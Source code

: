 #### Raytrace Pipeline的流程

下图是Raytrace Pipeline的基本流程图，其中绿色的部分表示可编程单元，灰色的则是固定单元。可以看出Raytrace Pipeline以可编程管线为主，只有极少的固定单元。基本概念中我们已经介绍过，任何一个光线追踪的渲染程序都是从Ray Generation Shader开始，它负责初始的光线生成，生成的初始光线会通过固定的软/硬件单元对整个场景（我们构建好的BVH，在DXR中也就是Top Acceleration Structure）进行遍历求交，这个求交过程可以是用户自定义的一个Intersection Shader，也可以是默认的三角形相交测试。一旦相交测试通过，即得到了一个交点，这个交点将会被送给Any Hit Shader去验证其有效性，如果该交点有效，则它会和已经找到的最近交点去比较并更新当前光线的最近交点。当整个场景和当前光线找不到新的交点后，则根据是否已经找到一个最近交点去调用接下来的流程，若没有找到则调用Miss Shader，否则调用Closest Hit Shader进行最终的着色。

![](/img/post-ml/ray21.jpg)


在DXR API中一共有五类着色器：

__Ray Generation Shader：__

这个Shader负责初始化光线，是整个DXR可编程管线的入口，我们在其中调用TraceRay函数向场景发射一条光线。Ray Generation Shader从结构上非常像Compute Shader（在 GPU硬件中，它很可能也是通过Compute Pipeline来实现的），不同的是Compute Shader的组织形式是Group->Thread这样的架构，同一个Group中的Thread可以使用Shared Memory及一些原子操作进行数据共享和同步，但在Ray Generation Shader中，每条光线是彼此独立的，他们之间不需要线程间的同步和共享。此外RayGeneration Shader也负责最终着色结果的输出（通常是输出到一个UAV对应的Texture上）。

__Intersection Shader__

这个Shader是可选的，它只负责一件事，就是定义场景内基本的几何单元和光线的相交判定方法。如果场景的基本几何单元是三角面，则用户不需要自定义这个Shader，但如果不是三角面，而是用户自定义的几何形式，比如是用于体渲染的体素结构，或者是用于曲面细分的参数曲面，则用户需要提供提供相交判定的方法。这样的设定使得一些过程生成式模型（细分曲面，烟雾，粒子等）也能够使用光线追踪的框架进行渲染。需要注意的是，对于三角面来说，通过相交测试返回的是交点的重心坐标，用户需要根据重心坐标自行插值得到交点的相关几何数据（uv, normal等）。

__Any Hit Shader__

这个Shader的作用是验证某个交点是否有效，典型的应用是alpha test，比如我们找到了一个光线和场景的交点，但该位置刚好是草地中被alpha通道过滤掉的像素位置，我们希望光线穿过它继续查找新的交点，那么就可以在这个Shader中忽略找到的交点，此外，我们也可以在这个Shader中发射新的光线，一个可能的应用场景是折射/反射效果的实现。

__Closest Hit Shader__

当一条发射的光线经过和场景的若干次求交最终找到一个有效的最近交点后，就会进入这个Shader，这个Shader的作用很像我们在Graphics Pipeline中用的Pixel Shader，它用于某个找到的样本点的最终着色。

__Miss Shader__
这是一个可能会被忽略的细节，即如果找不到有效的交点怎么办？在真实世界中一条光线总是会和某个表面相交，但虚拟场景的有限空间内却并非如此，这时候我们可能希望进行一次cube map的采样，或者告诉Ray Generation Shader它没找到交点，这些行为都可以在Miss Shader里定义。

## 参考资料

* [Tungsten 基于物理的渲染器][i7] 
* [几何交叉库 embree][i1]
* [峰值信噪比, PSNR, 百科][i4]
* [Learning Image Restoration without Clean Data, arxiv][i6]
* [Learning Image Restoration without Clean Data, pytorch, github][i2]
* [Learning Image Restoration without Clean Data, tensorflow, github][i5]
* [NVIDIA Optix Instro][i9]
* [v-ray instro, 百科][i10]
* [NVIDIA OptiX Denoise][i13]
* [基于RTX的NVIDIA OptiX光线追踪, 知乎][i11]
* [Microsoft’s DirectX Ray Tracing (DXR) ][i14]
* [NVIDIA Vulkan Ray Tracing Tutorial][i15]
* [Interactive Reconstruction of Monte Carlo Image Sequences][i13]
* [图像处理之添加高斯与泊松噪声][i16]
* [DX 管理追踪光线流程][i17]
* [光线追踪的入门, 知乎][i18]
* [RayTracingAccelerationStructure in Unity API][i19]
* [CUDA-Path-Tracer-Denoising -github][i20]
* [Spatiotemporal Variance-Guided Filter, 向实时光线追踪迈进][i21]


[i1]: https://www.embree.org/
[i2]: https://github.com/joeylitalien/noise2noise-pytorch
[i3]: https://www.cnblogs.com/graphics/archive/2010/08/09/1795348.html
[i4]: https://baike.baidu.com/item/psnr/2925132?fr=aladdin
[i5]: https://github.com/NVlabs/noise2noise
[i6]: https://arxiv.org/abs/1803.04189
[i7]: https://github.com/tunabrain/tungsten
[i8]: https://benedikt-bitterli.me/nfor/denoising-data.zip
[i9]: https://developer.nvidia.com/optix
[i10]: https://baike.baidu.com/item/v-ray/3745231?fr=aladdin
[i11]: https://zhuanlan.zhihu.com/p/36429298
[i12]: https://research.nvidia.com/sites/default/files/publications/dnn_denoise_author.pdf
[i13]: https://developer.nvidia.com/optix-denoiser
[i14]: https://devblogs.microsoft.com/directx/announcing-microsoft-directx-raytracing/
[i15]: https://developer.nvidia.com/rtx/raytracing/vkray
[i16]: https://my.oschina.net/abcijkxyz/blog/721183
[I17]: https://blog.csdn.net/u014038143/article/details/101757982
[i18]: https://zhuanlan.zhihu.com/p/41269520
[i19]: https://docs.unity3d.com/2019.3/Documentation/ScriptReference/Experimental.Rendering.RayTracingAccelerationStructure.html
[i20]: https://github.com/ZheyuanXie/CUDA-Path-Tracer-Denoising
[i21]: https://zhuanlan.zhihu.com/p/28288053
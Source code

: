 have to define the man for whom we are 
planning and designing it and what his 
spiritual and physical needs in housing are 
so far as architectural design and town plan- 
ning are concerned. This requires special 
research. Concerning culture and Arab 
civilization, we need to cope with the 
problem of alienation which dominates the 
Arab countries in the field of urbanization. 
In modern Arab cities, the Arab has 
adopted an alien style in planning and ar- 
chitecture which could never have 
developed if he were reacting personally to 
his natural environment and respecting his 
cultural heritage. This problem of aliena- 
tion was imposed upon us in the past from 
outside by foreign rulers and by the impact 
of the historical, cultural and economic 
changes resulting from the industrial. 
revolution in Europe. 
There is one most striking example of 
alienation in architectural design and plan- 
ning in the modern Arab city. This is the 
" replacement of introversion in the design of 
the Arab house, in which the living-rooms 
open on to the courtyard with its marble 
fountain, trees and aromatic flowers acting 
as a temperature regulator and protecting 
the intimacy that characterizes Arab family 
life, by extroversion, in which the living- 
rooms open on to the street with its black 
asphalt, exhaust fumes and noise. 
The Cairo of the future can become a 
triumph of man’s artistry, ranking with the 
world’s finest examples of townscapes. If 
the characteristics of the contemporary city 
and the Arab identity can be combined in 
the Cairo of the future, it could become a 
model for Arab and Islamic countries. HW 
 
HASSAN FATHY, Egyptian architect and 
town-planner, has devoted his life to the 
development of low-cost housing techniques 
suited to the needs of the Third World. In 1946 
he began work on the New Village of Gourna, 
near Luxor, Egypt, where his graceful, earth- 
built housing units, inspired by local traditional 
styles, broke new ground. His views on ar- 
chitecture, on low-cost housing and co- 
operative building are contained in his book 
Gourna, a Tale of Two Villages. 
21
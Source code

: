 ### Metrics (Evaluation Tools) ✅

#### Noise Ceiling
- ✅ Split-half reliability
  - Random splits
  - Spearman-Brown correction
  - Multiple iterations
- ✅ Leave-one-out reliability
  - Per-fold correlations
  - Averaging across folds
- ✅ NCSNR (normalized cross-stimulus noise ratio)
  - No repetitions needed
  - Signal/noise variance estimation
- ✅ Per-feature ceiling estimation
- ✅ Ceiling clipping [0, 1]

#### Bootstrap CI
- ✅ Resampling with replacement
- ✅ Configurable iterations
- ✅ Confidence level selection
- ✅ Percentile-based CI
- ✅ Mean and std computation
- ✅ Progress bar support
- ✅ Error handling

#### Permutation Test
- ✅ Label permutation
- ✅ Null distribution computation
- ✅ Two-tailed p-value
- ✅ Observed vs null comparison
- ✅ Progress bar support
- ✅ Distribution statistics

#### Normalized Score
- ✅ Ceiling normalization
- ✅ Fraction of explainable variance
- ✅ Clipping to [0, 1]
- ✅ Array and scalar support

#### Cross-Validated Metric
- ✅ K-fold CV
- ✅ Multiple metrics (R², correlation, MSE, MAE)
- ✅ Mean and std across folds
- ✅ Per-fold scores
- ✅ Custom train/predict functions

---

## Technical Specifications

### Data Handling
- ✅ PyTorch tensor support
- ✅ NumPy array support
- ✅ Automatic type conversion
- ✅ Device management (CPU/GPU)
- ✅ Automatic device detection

※

» **Problem**
Set out exactly the run of lines that begins at the line holding "#### Permutation Test" and ends at the last line of the data.

» **Answer for the task**
#### Permutation Test
- ✅ Label permutation
- ✅ Null distribution computation
- ✅ Two-tailed p-value
- ✅ Observed vs null comparison
- ✅ Progress bar support
- ✅ Distribution statistics

#### Normalized Score
- ✅ Ceiling normalization
- ✅ Fraction of explainable variance
- ✅ Clipping to [0, 1]
- ✅ Array and scalar support

#### Cross-Validated Metric
- ✅ K-fold CV
- ✅ Multiple metrics (R², correlation, MSE, MAE)
- ✅ Mean and std across folds
- ✅ Per-fold scores
- ✅ Custom train/predict functions

---

## Technical Specifications

### Data Handling
- ✅ PyTorch tensor support
- ✅ NumPy array support
- ✅ Automatic type conversion
- ✅ Device management (CPU/GPU)
- ✅ Automatic device detection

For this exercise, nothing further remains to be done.